I would like to analyze a dataset in which subjects' reaction time and error rate have been recorded. In order to account for potential speed-accuracy trade-off I am planning to make use of the Ratcliff's diffusion model. My data is a within-subject repeated-measures design with two sessions per subject (drug & placebo) with multiple measurements in each session (around 80).

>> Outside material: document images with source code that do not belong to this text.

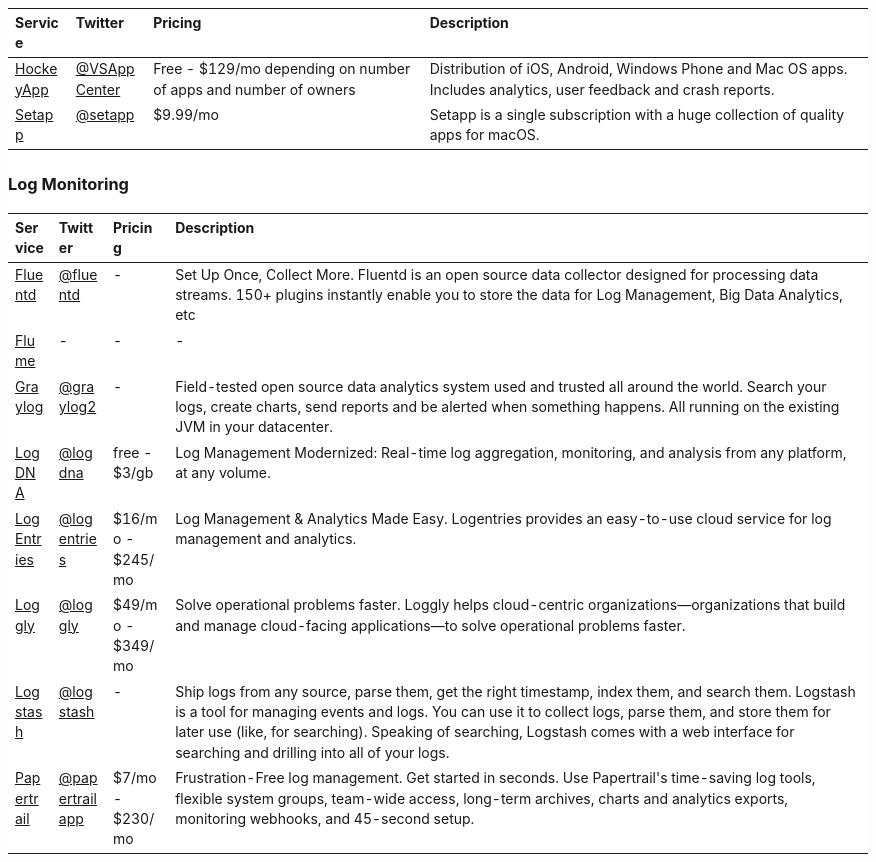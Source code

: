 | Service                                | Twitter                                         | Pricing                                                         | Description                                                                                                       |
| :------------------------------------- | :---------------------------------------------- | :-------------------------------------------------------------- | :---------------------------------------------------------------------------------------------------------------- |
| [HockeyApp](https://www.hockeyapp.net) | [@VSAppCenter](https://twitter.com/VSAppCenter) | Free - $129/mo depending on number of apps and number of owners | Distribution of iOS, Android, Windows Phone and Mac OS apps. Includes analytics, user feedback and crash reports. |
| [Setapp](https://setapp.com)           | [@setapp](https://twitter.com/setapp)           | $9.99/mo                                                        | Setapp is a single subscription with a huge collection of quality apps for macOS.                                 |

### Log Monitoring

| Service                                              | Twitter                                             | Pricing          | Description                                                                                                                                                                                                                                                                                                                                                |
| :--------------------------------------------------- | :-------------------------------------------------- | :--------------- | :--------------------------------------------------------------------------------------------------------------------------------------------------------------------------------------------------------------------------------------------------------------------------------------------------------------------------------------------------------- |
| [Fluentd](https://www.fluentd.org)                   | [@fluentd](https://twitter.com/fluentd)             | -                | Set Up Once, Collect More. Fluentd is an open source data collector designed for processing data streams. 150+ plugins instantly enable you to store the data for Log Management, Big Data Analytics, etc                                                                                                                                                  |
| [Flume](https://github.com/apache/flume)             | -                                                   | -                | -                                                                                                                                                                                                                                                                                                                                                          |
| [Graylog](https://www.graylog.org)                   | [@graylog2](https://twitter.com/graylog2)           | -                | Field-tested open source data analytics system used and trusted all around the world. Search your logs, create charts, send reports and be alerted when something happens. All running on the existing JVM in your datacenter.                                                                                                                             |
| [LogDNA](https://logdna.com)                         | [@logdna](https://twitter.com/LogDNA)               | free - $3/gb     | Log Management Modernized: Real-time log aggregation, monitoring, and analysis from any platform, at any volume.                                                                                                                                                                                                                                           |
| [LogEntries](https://logentries.com)                 | [@logentries](https://twitter.com/logentries)       | $16/mo - $245/mo | Log Management & Analytics Made Easy. Logentries provides an easy-to-use cloud service for log management and analytics.                                                                                                                                                                                                                                   |
| [Loggly](https://www.loggly.com)                     | [@loggly](https://twitter.com/loggly)               | $49/mo - $349/mo | Solve operational problems faster. Loggly helps cloud-centric organizations—organizations that build and manage cloud-facing applications—to solve operational problems faster.                                                                                                                                                                            |
| [Logstash](https://www.elastic.co/products/logstash) | [@logstash](https://twitter.com/logstash)           | -                | Ship logs from any source, parse them, get the right timestamp, index them, and search them. Logstash is a tool for managing events and logs. You can use it to collect logs, parse them, and store them for later use (like, for searching). Speaking of searching, Logstash comes with a web interface for searching and drilling into all of your logs. |
| [Papertrail](https://papertrailapp.com)              | [@papertrailapp](https://twitter.com/papertrailapp) | $7/mo - $230/mo  | Frustration-Free log management. Get started in seconds. Use Papertrail's time-saving log tools, flexible system groups, team-wide access, long-term archives, charts and analytics exports, monitoring webhooks, and 45-second setup.                                                                                                                     |
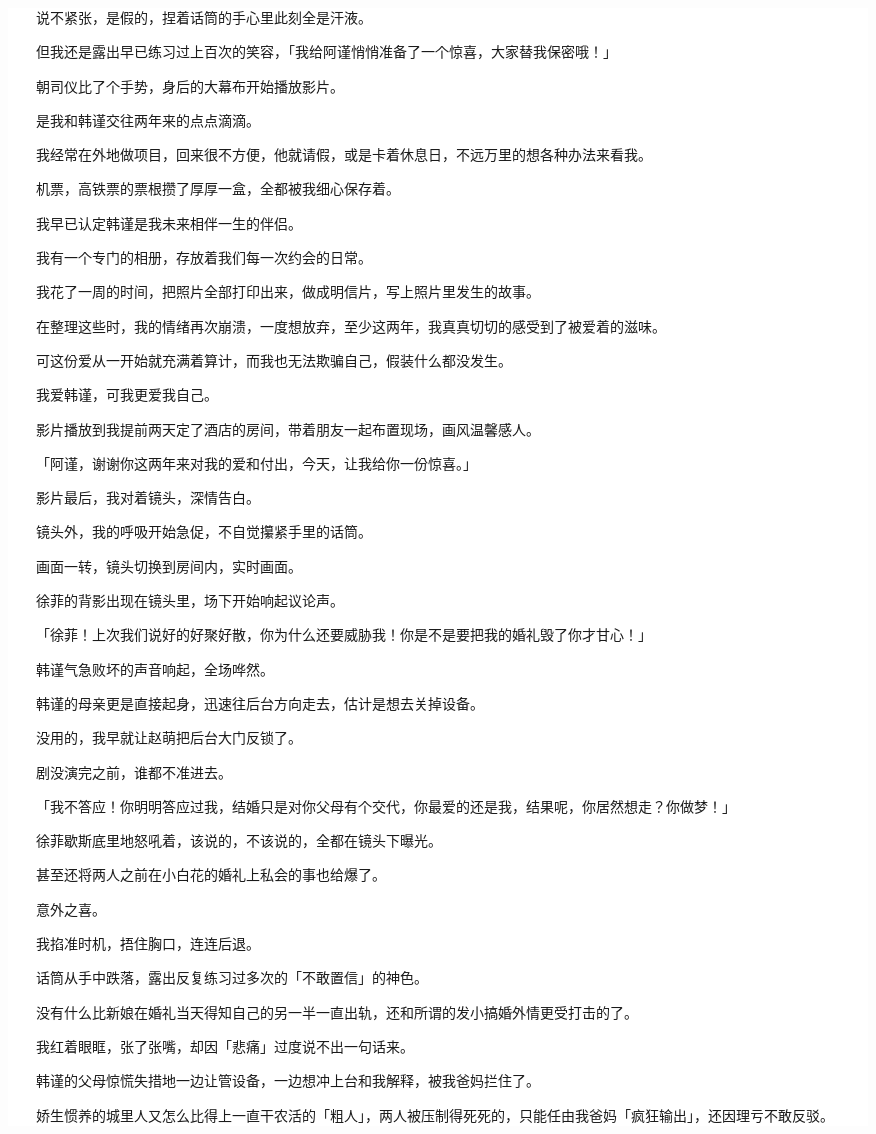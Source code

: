 &emsp;&emsp;说不紧张，是假的，捏着话筒的手心里此刻全是汗液。  
  
&emsp;&emsp;但我还是露出早已练习过上百次的笑容，「我给阿谨悄悄准备了一个惊喜，大家替我保密哦！」  
  
&emsp;&emsp;朝司仪比了个手势，身后的大幕布开始播放影片。  
  
&emsp;&emsp;是我和韩谨交往两年来的点点滴滴。  
  
&emsp;&emsp;我经常在外地做项目，回来很不方便，他就请假，或是卡着休息日，不远万里的想各种办法来看我。  
  
&emsp;&emsp;机票，高铁票的票根攒了厚厚一盒，全都被我细心保存着。  
  
&emsp;&emsp;我早已认定韩谨是我未来相伴一生的伴侣。  
  
&emsp;&emsp;我有一个专门的相册，存放着我们每一次约会的日常。  
  
&emsp;&emsp;我花了一周的时间，把照片全部打印出来，做成明信片，写上照片里发生的故事。  
  
&emsp;&emsp;在整理这些时，我的情绪再次崩溃，一度想放弃，至少这两年，我真真切切的感受到了被爱着的滋味。  
  
&emsp;&emsp;可这份爱从一开始就充满着算计，而我也无法欺骗自己，假装什么都没发生。  
  
&emsp;&emsp;我爱韩谨，可我更爱我自己。  
  
&emsp;&emsp;影片播放到我提前两天定了酒店的房间，带着朋友一起布置现场，画风温馨感人。  
  
&emsp;&emsp;「阿谨，谢谢你这两年来对我的爱和付出，今天，让我给你一份惊喜。」  
  
&emsp;&emsp;影片最后，我对着镜头，深情告白。  
  
&emsp;&emsp;镜头外，我的呼吸开始急促，不自觉攥紧手里的话筒。  
  
&emsp;&emsp;画面一转，镜头切换到房间内，实时画面。  
  
&emsp;&emsp;徐菲的背影出现在镜头里，场下开始响起议论声。  
  
&emsp;&emsp;「徐菲！上次我们说好的好聚好散，你为什么还要威胁我！你是不是要把我的婚礼毁了你才甘心！」  
  
&emsp;&emsp;韩谨气急败坏的声音响起，全场哗然。  
  
&emsp;&emsp;韩谨的母亲更是直接起身，迅速往后台方向走去，估计是想去关掉设备。  
  
&emsp;&emsp;没用的，我早就让赵萌把后台大门反锁了。  
  
&emsp;&emsp;剧没演完之前，谁都不准进去。  
  
&emsp;&emsp;「我不答应！你明明答应过我，结婚只是对你父母有个交代，你最爱的还是我，结果呢，你居然想走？你做梦！」  
  
&emsp;&emsp;徐菲歇斯底里地怒吼着，该说的，不该说的，全都在镜头下曝光。  
  
&emsp;&emsp;甚至还将两人之前在小白花的婚礼上私会的事也给爆了。  
  
&emsp;&emsp;意外之喜。  
  
&emsp;&emsp;我掐准时机，捂住胸口，连连后退。  
  
&emsp;&emsp;话筒从手中跌落，露出反复练习过多次的「不敢置信」的神色。  
  
&emsp;&emsp;没有什么比新娘在婚礼当天得知自己的另一半一直出轨，还和所谓的发小搞婚外情更受打击的了。  
  
&emsp;&emsp;我红着眼眶，张了张嘴，却因「悲痛」过度说不出一句话来。  
  
&emsp;&emsp;韩谨的父母惊慌失措地一边让管设备，一边想冲上台和我解释，被我爸妈拦住了。  
  
&emsp;&emsp;娇生惯养的城里人又怎么比得上一直干农活的「粗人」，两人被压制得死死的，只能任由我爸妈「疯狂输出」，还因理亏不敢反驳。  
  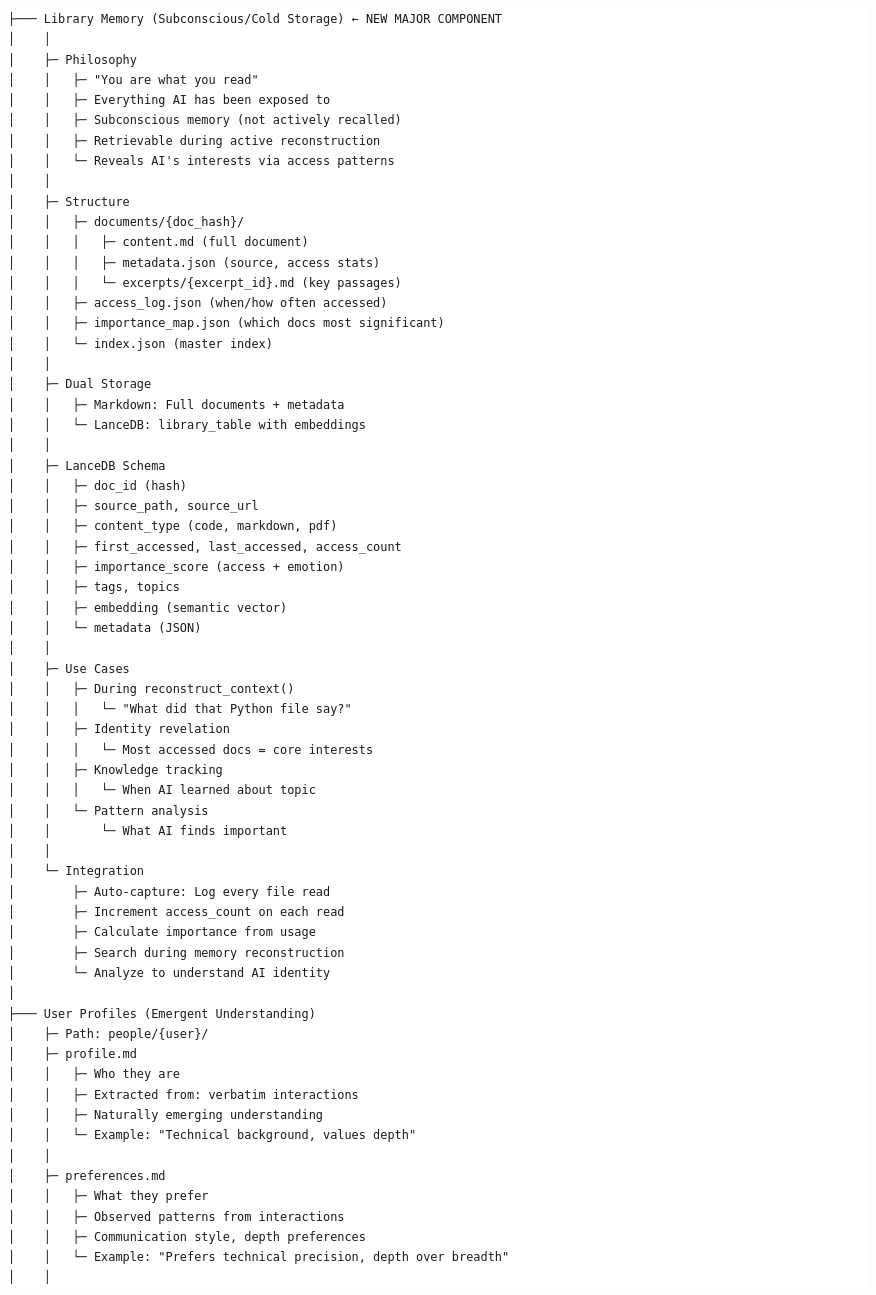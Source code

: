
 ```
├─── Library Memory (Subconscious/Cold Storage) ← NEW MAJOR COMPONENT
│    │
│    ├─ Philosophy
│    │   ├─ "You are what you read"
│    │   ├─ Everything AI has been exposed to
│    │   ├─ Subconscious memory (not actively recalled)
│    │   ├─ Retrievable during active reconstruction
│    │   └─ Reveals AI's interests via access patterns
│    │
│    ├─ Structure
│    │   ├─ documents/{doc_hash}/
│    │   │   ├─ content.md (full document)
│    │   │   ├─ metadata.json (source, access stats)
│    │   │   └─ excerpts/{excerpt_id}.md (key passages)
│    │   ├─ access_log.json (when/how often accessed)
│    │   ├─ importance_map.json (which docs most significant)
│    │   └─ index.json (master index)
│    │
│    ├─ Dual Storage
│    │   ├─ Markdown: Full documents + metadata
│    │   └─ LanceDB: library_table with embeddings
│    │
│    ├─ LanceDB Schema
│    │   ├─ doc_id (hash)
│    │   ├─ source_path, source_url
│    │   ├─ content_type (code, markdown, pdf)
│    │   ├─ first_accessed, last_accessed, access_count
│    │   ├─ importance_score (access + emotion)
│    │   ├─ tags, topics
│    │   ├─ embedding (semantic vector)
│    │   └─ metadata (JSON)
│    │
│    ├─ Use Cases
│    │   ├─ During reconstruct_context()
│    │   │   └─ "What did that Python file say?"
│    │   ├─ Identity revelation
│    │   │   └─ Most accessed docs = core interests
│    │   ├─ Knowledge tracking
│    │   │   └─ When AI learned about topic
│    │   └─ Pattern analysis
│    │       └─ What AI finds important
│    │
│    └─ Integration
│        ├─ Auto-capture: Log every file read
│        ├─ Increment access_count on each read
│        ├─ Calculate importance from usage
│        ├─ Search during memory reconstruction
│        └─ Analyze to understand AI identity
│
├─── User Profiles (Emergent Understanding)
│    ├─ Path: people/{user}/
│    ├─ profile.md
│    │   ├─ Who they are
│    │   ├─ Extracted from: verbatim interactions
│    │   ├─ Naturally emerging understanding
│    │   └─ Example: "Technical background, values depth"
│    │
│    ├─ preferences.md
│    │   ├─ What they prefer
│    │   ├─ Observed patterns from interactions
│    │   ├─ Communication style, depth preferences
│    │   └─ Example: "Prefers technical precision, depth over breadth"
│    │
```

While reading some papers regarding this topic I found a nice report by Wenzlaff et al. (2011). First they fit the diffusion model for every subject and then take the estimated parameters to an ANOVA. However I was confused by their approach: it seems they select the best fitting model for every subject and in this way are fitting models with different parameters for the subjects. My understanding was that it is not a valid approach to put together estimates from models with different parameters?
My questions are:
- Would it be a valid approach to first fit the diffusion model separately for every subject and then take the estimated parameters to a group-level analysis (e.g. repeated-measures ANOVA)?
- Prior to ANOVA of parameter estimates: is it - in the above context - better to fit the same model to all subjects or to select the best fitting model for every subject?
Wenzlaff, H., Bauer, M., Maess, B., & Heekeren, H. R. (2011). Neural characterization of the speed–accuracy tradeoff in a perceptual decision-making task. The Journal of Neuroscience, 31(4), 1254-1266.